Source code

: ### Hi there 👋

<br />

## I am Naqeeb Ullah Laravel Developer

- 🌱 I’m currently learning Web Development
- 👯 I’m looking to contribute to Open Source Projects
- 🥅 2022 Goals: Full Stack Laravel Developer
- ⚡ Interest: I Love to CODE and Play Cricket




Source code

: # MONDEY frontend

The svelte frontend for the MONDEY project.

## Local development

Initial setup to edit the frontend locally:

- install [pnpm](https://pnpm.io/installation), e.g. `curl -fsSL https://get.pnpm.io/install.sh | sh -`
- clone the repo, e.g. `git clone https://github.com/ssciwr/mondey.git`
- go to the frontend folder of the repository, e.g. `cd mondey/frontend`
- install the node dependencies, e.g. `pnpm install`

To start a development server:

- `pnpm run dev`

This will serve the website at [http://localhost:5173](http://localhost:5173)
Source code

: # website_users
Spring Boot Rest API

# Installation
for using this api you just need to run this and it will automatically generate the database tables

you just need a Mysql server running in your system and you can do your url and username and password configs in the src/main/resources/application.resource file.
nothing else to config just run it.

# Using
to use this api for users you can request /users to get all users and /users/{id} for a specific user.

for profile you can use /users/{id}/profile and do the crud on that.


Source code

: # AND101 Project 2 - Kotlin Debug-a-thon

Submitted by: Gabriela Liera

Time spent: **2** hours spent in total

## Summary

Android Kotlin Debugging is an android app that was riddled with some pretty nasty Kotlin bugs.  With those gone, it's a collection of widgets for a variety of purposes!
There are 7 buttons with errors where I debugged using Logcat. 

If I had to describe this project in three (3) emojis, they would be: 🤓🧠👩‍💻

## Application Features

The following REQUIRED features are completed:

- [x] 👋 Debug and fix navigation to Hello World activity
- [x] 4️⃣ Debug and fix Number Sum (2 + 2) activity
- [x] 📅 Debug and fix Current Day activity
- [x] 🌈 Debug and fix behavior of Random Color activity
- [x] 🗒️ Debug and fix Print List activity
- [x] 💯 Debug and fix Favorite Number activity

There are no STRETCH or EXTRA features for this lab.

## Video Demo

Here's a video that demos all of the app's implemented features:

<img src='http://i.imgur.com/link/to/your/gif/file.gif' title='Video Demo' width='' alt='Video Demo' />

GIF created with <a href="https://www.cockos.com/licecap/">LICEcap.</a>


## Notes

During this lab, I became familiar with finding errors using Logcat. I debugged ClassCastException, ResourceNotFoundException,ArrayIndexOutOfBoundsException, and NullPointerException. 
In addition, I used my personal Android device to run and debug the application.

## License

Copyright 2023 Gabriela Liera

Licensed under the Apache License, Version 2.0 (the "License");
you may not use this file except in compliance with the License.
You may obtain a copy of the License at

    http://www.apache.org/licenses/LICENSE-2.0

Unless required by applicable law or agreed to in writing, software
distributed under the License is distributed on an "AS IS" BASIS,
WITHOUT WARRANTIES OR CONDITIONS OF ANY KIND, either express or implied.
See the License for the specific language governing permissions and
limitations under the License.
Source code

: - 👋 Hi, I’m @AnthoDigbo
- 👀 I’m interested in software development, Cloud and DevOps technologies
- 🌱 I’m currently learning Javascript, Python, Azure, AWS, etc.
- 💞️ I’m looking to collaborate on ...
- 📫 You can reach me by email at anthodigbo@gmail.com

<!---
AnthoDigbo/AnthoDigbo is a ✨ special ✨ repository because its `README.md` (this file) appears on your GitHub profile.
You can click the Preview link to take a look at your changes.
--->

- **ABOUT THIS EXERCISE**
This exercise calls for the entries to be restated exactly.

- **RESPONSE FOR THIS EXERCISE**
Source code

: ### Hi there 👋

<br />

## I am Naqeeb Ullah Laravel Developer

- 🌱 I’m currently learning Web Development
- 👯 I’m looking to contribute to Open Source Projects
- 🥅 2022 Goals: Full Stack Laravel Developer
- ⚡ Interest: I Love to CODE and Play Cricket




Source code

: # MONDEY frontend

The svelte frontend for the MONDEY project.

## Local development

Initial setup to edit the frontend locally:

- install [pnpm](https://pnpm.io/installation), e.g. `curl -fsSL https://get.pnpm.io/install.sh | sh -`
- clone the repo, e.g. `git clone https://github.com/ssciwr/mondey.git`
- go to the frontend folder of the repository, e.g. `cd mondey/frontend`
- install the node dependencies, e.g. `pnpm install`

To start a development server:

- `pnpm run dev`

This will serve the website at [http://localhost:5173](http://localhost:5173)
Source code

: # website_users
Spring Boot Rest API

# Installation
for using this api you just need to run this and it will automatically generate the database tables

you just need a Mysql server running in your system and you can do your url and username and password configs in the src/main/resources/application.resource file.
nothing else to config just run it.

# Using
to use this api for users you can request /users to get all users and /users/{id} for a specific user.

for profile you can use /users/{id}/profile and do the crud on that.


Source code

: # AND101 Project 2 - Kotlin Debug-a-thon

Submitted by: Gabriela Liera

Time spent: **2** hours spent in total

## Summary

Android Kotlin Debugging is an android app that was riddled with some pretty nasty Kotlin bugs.  With those gone, it's a collection of widgets for a variety of purposes!
There are 7 buttons with errors where I debugged using Logcat. 

If I had to describe this project in three (3) emojis, they would be: 🤓🧠👩‍💻

## Application Features

The following REQUIRED features are completed:

- [x] 👋 Debug and fix navigation to Hello World activity
- [x] 4️⃣ Debug and fix Number Sum (2 + 2) activity
- [x] 📅 Debug and fix Current Day activity
- [x] 🌈 Debug and fix behavior of Random Color activity
- [x] 🗒️ Debug and fix Print List activity
- [x] 💯 Debug and fix Favorite Number activity

There are no STRETCH or EXTRA features for this lab.

## Video Demo

Here's a video that demos all of the app's implemented features:

<img src='http://i.imgur.com/link/to/your/gif/file.gif' title='Video Demo' width='' alt='Video Demo' />

GIF created with <a href="https://www.cockos.com/licecap/">LICEcap.</a>


## Notes

During this lab, I became familiar with finding errors using Logcat. I debugged ClassCastException, ResourceNotFoundException,ArrayIndexOutOfBoundsException, and NullPointerException. 
In addition, I used my personal Android device to run and debug the application.

## License

Copyright 2023 Gabriela Liera

Licensed under the Apache License, Version 2.0 (the "License");
you may not use this file except in compliance with the License.
You may obtain a copy of the License at

    http://www.apache.org/licenses/LICENSE-2.0

Unless required by applicable law or agreed to in writing, software
distributed under the License is distributed on an "AS IS" BASIS,
WITHOUT WARRANTIES OR CONDITIONS OF ANY KIND, either express or implied.
See the License for the specific language governing permissions and
limitations under the License.
Source code

: - 👋 Hi, I’m @AnthoDigbo
- 👀 I’m interested in software development, Cloud and DevOps technologies
- 🌱 I’m currently learning Javascript, Python, Azure, AWS, etc.
- 💞️ I’m looking to collaborate on ...
- 📫 You can reach me by email at anthodigbo@gmail.com

<!---
AnthoDigbo/AnthoDigbo is a ✨ special ✨ repository because its `README.md` (this file) appears on your GitHub profile.
You can click the Preview link to take a look at your changes.
--->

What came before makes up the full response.